‘Hologenome’ is a collaborative environment for opinions, scientific papers, evolving research, cutting edge companies and investors interested in the hologenome, the microbiome, symbiosis and metagenomics.
New scientific findings indicate the necessity of a revision of our understanding of a complex creature. Until recently, an organism was considered as a singular entity loosely associated with various individual microbes. However, current research reveals that all complex creatures are a combination of innate and microbial cells as a vast collaborative, co-dependent and competitive network of interlinked ecologies…… a microcosm within. The extent of this collaboration is so extensive that the volume of microbial cells within and on an organism outnumbers its innate cells by a factor of 10 to 1. Further, the amount of microbial genetic material overwhelms intrinsic cellular DNA by a factor of 100 to 1. This degree of interdependence requires a new vision of an organism….. neither ‘host’ nor ‘symbiont’ but essential constituents of a ‘holobiont’ as a hologenome. ‘The hologenome’ references the overarching concept of the totality of all the holobionts that constitute the biologic system on our planet
A microbiome is the entirety of the microbial life that is a part of the ecological communities comprising all complex creatures. For example, the bacterial colonization of the intestine that begins at birth is a process of considerable interest to science and medicine. Numerous studies have shown that there are differences between the gut microbiota of babies born transvaginally and are therefore exposed to maternal vaginal bacteria compared with those born via Caesarean section. In the latter instance, neonate gut microbiota bacteria is less diverse during the first months of life. Now, a new study has analysed the evolution of the gut microbiota of low-birth weight infants and premature babies. This research has identified that immediately after birth the mouth microbiota is similar to that of the gut in these babies, but that it differs substantially after three weeks of life.

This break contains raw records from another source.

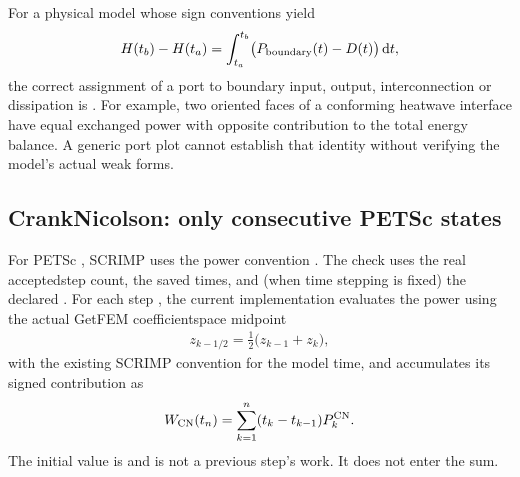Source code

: \documentclass[letterpaper,10pt,english]{sphinxmanual}
\begin{document}
\sphinxAtStartPar
For a physical model whose sign conventions yield
\begin{equation*}
\begin{split}H(t_b)-H(t_a)
= \int_{t_a}^{t_b} \bigl(P_{\rm boundary}(t)
  -D(t)\bigr)\,\mathrm dt,\end{split}
\end{equation*}
\sphinxAtStartPar
the correct assignment of a port to boundary input, output, interconnection
or dissipation is . For example, two oriented faces of a
conforming heat\sphinxhyphen{}wave interface have equal exchanged power with opposite
contribution to the total energy balance. A generic port plot cannot
establish that identity without verifying the model’s actual weak forms.


\subsection{Crank\textendash{}Nicolson: only consecutive  PETSc states}
\label{\detokenize{energy_and_power:crank-nicolson-only-consecutive-accepted-petsc-states}}
\sphinxAtStartPar
For PETSc , SCRIMP uses the  power convention
.
The check uses the real accepted\sphinxhyphen{}step count, the saved times, and (when
time stepping is fixed) the declared . For each step ,
the current implementation evaluates the power using the actual
GetFEM coefficient\sphinxhyphen{}space midpoint
\begin{equation*}
\begin{split}z_{k-1/2}=\tfrac12\bigl(z_{k-1}+z_k\bigr),\end{split}
\end{equation*}
\sphinxAtStartPar
with the existing SCRIMP convention for the model time, and accumulates
its signed contribution as
\begin{equation*}
\begin{split}W_{\rm CN}(t_n)
= \sum_{k=1}^{n}(t_k-t_{k-1})P_k^{\rm CN}.\end{split}
\end{equation*}
\sphinxAtStartPar
The initial value  is  and is not a previous
step’s work. It does not enter the sum.
\end{document}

The study, published in the latest edition of the American Academy of Microbiology journal ‘mBio’, is the first to analyse the time dependent differentiation of the exact composition of the microbiota in varying body sites of newborn infants. http://mbio.asm.org/content/4/6/e00782-13 Important implications include the differing susceptibility of low birth weight newborns to necrotizing enterocolitis compared to normal birth weight newborns.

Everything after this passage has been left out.